Diagnosis of ureteral obstruction in patients with compromised renal function: the role of noninvasive imaging modalities

Ahmed A Shokeir, Tarek El-Diasty, Waleed Eassa, Ahmed Mosbah, Mohamed Abou El-Ghar, Osama Mansour, Mohamed Dawaba, Hamdy El-Kappany
Journal of Urology 2004, 171 (6 Pt 1): 2303-6

UNLABELLED: We compared the role of noncontrast computerized tomography (NCCT), magnetic resonance urography (MRU), and combined abdominal radiography (KUB) and ultrasonography (US) in the diagnosis of the cause of ureteral obstruction in patients with compromised renal function.

MATERIALS AND METHODS: The study included 149 patients, of whom 110 had bilateral obstruction and 39 had obstruction of a solitary kidney. Therefore, the total number of renal units was 259. All patients had renal impairment with serum creatinine greater than 2.5 mg/dl. Besides conventional KUB and US all patients underwent NCCT and MRU. The gold standard for diagnosis of the cause of obstruction included retrograde or antegrade ureterogram, ureteroscopy and/or open surgery.

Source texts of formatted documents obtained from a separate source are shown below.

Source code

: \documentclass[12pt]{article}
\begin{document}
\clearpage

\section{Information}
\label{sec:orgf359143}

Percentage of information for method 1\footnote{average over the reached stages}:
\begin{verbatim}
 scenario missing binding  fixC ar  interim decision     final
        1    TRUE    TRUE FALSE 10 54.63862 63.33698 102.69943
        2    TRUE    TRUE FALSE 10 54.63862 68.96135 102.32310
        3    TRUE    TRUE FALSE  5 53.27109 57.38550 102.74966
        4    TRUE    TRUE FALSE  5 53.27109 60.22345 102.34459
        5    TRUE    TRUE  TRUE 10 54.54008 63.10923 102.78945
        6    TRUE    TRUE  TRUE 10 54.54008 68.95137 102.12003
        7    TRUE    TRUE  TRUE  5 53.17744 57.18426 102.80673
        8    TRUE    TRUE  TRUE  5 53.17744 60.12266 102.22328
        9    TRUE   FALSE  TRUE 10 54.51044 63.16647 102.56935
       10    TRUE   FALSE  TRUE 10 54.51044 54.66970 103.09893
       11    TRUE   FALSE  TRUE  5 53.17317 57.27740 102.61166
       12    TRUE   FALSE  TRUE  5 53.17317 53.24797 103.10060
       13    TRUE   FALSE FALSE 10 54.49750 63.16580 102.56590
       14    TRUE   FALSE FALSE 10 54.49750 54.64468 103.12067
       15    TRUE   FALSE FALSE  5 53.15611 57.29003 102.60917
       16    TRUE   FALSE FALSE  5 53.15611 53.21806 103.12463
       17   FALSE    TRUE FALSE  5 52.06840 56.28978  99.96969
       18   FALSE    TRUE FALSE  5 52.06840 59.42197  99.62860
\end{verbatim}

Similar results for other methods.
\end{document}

The sensitivity, specificity and overall accuracy of NCCT, MRU, and combined KUB and US in the diagnosis of ureteral obstruction were calculated in comparison with the gold standard.

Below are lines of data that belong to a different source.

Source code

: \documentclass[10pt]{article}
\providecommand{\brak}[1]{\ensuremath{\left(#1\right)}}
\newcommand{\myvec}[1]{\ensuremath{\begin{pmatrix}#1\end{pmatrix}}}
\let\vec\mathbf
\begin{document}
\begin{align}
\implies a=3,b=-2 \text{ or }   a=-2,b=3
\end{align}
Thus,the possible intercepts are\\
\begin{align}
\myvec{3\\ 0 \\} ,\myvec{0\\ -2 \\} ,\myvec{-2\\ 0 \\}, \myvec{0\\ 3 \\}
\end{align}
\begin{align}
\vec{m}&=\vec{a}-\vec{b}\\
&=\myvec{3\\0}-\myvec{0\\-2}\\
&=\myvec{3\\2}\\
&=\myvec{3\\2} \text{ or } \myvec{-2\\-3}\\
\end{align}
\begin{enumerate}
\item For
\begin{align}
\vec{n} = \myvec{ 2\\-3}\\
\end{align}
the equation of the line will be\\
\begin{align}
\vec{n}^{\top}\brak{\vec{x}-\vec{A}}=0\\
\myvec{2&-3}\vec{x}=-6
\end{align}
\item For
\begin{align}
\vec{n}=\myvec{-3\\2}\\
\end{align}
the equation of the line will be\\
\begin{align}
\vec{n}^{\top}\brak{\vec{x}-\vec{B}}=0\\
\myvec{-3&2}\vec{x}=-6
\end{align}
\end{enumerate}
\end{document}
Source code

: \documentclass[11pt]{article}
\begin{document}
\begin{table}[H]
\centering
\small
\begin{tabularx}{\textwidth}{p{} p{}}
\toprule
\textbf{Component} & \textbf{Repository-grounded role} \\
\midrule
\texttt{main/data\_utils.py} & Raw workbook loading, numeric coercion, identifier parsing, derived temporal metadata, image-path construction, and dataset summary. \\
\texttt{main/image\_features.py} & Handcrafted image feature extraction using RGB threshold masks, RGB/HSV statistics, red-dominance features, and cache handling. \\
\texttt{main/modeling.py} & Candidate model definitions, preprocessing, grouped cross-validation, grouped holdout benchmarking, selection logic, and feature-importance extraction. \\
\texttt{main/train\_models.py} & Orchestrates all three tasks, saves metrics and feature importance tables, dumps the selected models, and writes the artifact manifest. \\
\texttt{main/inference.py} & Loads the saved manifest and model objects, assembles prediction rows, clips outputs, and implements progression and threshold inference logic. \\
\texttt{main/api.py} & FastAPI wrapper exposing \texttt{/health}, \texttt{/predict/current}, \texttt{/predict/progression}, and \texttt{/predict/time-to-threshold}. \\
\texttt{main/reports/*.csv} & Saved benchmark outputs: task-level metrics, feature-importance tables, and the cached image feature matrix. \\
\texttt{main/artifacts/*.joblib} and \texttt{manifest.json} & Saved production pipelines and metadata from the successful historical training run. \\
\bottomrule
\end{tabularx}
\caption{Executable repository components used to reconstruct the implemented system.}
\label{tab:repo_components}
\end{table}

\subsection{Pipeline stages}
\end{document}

RESULTS: The definitive cause of ureteral obstruction was calculous in 146 and noncalculous in 113 renal units, including ureteral stricture in 65, bladder or ureter in 43, extraurinary collection in 3 and retroperitoneal fibrosis in 2. The site of stone impaction was identified by NCCT in all 146 renal units (100% sensitivity), by MRU in 101 (69.2% sensitivity), and by combined KUB and US in 115 (78.7% sensitivity) with a difference of significant value in favor of NCCT (p <0.001). Ureteral strictures were identified by NCCT in 18 of the 65 cases (28%) and by MRU in 54 of 65 (83%). Bladder and ureteral tumors causing ureteral obstruction could be diagnosed in approximately half of the patients by NCCT (22 of 43) and in all except 1 by MRU (42 of 43). NCCT and MRU could identify all extraurinary causes of obstruction. Overall of the 113 kidneys with noncalculous obstruction the cause could be identified by MRU in 101 (89% sensitivity), by NCCT in 45 (40% sensitivity), and by combined KUB and US in only 20 (18% sensitivity) with a difference of significant value in favor of MRU (p <0.001).

CONCLUSIONS: In patients with renal impairment due to ureteral obstruction NCCT has superior diagnostic accuracy for detecting calculous causes of obstruction but MRU is superior for identifying noncalculous lesions.